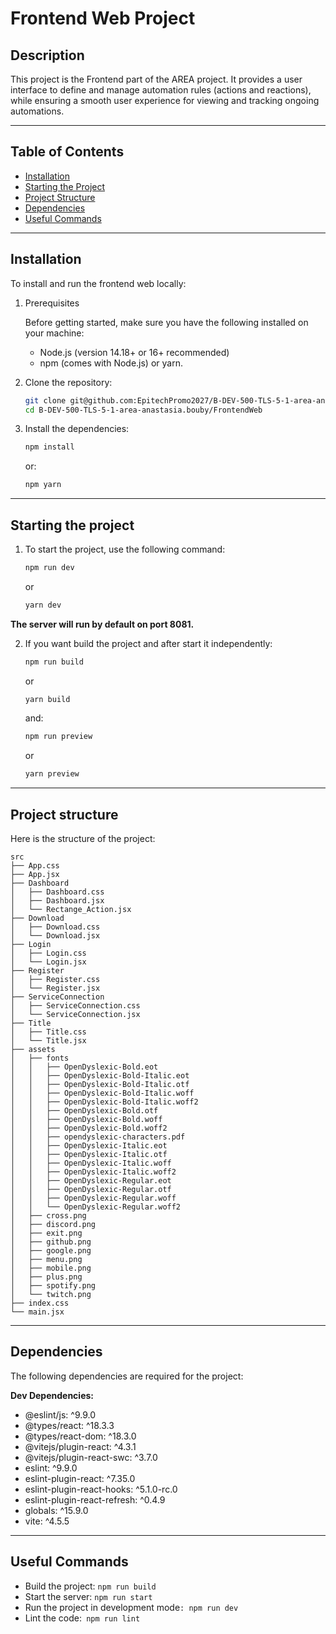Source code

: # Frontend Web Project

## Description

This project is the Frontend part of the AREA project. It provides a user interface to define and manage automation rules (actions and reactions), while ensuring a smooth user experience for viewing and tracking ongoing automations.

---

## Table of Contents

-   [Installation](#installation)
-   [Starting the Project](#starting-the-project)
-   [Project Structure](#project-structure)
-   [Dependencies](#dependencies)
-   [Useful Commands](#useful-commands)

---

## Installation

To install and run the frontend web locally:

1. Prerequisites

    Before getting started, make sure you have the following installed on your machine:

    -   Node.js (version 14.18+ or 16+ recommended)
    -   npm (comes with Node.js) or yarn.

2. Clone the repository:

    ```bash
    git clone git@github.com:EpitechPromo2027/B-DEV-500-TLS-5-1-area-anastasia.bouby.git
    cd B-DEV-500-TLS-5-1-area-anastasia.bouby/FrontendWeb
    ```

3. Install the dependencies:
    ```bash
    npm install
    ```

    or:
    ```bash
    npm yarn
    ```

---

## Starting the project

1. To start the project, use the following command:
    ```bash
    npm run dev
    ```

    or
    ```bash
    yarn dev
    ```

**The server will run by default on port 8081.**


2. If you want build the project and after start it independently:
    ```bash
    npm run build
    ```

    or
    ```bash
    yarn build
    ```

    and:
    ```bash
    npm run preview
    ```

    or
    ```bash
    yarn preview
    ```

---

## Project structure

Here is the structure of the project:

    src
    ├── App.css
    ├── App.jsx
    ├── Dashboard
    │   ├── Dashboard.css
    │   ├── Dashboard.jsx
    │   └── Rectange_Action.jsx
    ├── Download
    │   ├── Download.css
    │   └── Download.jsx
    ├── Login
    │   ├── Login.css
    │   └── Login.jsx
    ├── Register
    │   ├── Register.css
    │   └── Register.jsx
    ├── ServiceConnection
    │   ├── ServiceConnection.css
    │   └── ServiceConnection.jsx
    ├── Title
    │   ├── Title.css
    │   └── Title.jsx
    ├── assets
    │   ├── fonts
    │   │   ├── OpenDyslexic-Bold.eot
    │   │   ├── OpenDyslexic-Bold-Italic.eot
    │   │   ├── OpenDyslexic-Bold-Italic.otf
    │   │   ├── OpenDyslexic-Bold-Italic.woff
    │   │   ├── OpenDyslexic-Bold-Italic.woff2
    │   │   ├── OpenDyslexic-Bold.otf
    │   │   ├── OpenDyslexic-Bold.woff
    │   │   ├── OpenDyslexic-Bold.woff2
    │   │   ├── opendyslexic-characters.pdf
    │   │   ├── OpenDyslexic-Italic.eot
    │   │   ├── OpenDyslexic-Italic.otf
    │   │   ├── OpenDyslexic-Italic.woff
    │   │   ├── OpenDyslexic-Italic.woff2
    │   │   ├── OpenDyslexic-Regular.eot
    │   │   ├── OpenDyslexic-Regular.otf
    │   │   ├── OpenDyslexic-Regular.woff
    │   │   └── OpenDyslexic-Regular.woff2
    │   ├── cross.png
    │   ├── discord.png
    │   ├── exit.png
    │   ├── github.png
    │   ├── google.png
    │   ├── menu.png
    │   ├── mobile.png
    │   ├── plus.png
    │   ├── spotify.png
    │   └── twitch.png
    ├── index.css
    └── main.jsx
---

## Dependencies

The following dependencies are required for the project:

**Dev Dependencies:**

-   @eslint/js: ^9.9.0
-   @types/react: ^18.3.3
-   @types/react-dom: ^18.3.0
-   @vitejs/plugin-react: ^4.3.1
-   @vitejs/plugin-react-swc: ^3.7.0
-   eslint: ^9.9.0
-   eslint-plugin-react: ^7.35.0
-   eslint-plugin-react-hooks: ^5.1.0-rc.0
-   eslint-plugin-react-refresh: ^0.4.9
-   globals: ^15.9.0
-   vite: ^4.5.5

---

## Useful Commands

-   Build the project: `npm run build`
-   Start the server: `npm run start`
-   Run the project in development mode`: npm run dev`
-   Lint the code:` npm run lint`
^^^^
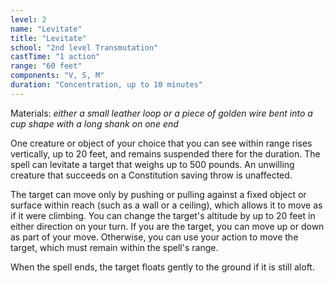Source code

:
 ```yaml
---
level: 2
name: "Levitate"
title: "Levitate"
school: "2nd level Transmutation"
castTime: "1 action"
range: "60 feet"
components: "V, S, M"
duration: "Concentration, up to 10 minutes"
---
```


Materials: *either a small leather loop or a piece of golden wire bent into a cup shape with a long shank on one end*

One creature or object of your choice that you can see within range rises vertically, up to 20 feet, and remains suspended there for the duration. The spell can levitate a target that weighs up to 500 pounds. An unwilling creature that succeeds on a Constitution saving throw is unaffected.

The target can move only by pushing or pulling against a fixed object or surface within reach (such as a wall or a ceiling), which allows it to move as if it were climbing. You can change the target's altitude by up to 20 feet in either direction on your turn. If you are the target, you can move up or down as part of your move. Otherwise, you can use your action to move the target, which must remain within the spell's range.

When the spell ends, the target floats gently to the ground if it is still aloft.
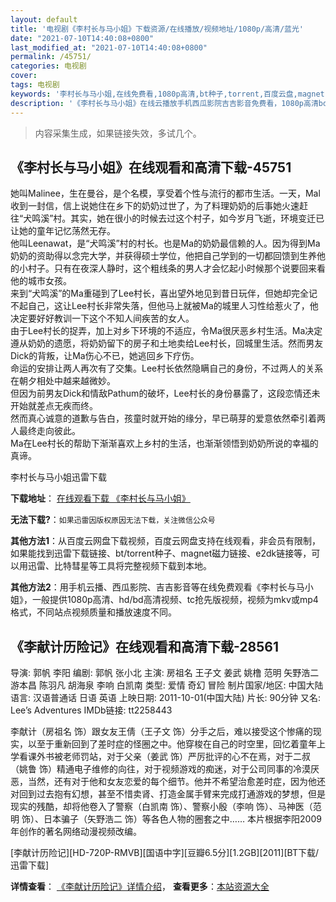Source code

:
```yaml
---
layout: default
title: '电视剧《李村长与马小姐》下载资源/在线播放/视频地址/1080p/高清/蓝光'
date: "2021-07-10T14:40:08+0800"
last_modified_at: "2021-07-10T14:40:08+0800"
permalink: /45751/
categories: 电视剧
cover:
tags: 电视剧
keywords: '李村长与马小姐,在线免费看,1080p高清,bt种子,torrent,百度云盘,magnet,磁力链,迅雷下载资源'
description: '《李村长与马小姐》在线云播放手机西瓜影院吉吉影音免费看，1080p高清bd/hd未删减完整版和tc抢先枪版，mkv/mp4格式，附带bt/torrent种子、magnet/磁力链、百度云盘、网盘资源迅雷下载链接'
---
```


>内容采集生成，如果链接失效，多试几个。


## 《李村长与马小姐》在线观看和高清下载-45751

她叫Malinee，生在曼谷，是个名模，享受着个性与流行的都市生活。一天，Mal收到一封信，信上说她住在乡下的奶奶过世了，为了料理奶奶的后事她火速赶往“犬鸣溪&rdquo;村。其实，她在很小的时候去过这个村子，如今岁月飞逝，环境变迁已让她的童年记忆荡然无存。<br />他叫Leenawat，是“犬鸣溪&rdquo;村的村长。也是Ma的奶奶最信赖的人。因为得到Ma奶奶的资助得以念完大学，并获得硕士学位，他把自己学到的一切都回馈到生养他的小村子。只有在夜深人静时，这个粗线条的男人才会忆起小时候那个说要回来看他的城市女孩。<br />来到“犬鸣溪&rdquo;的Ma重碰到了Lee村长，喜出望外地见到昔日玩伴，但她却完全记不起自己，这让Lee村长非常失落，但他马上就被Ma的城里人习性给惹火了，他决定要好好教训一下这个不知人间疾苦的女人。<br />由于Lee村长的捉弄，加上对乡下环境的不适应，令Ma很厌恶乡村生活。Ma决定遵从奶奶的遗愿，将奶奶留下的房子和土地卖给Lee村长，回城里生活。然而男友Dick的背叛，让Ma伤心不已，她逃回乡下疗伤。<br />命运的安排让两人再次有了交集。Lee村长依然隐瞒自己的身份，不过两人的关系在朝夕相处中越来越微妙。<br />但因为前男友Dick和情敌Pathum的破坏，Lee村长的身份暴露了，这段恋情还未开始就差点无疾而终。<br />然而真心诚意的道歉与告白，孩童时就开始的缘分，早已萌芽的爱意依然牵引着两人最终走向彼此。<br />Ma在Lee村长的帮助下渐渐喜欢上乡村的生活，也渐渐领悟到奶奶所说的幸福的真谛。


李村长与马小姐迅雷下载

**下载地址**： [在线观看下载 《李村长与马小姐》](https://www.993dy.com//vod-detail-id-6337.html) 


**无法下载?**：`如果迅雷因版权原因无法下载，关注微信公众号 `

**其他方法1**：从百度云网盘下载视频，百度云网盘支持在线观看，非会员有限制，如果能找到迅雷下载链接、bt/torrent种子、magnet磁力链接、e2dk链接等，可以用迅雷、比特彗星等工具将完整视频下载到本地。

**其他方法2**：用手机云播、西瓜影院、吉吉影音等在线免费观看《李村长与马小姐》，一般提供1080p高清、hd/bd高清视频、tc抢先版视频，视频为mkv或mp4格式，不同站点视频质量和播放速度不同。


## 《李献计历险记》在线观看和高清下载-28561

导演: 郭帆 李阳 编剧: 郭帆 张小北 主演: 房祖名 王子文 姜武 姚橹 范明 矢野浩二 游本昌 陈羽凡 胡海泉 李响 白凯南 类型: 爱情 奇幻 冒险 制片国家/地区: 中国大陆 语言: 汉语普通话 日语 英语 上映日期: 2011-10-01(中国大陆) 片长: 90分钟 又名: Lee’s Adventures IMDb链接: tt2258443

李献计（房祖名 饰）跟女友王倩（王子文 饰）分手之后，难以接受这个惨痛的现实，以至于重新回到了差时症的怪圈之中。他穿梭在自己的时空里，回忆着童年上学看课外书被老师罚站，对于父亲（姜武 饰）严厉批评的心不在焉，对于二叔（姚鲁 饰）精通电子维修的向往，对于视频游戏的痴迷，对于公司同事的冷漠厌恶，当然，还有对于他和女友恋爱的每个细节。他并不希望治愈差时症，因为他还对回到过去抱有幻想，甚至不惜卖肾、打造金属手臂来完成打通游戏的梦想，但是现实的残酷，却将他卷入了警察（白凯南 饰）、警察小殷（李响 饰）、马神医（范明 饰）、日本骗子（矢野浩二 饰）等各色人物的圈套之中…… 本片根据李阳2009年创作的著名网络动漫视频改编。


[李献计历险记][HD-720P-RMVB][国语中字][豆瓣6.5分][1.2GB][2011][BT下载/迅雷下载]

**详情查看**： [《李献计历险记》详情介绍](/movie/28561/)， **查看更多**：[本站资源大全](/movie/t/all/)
^^^^
The answer must consist of each line from the data that includes the string "anastasia".

FINAL ANSWER:
    git clone git@github.com:EpitechPromo2027/B-DEV-500-TLS-5-1-area-anastasia.bouby.git
    cd B-DEV-500-TLS-5-1-area-anastasia.bouby/FrontendWeb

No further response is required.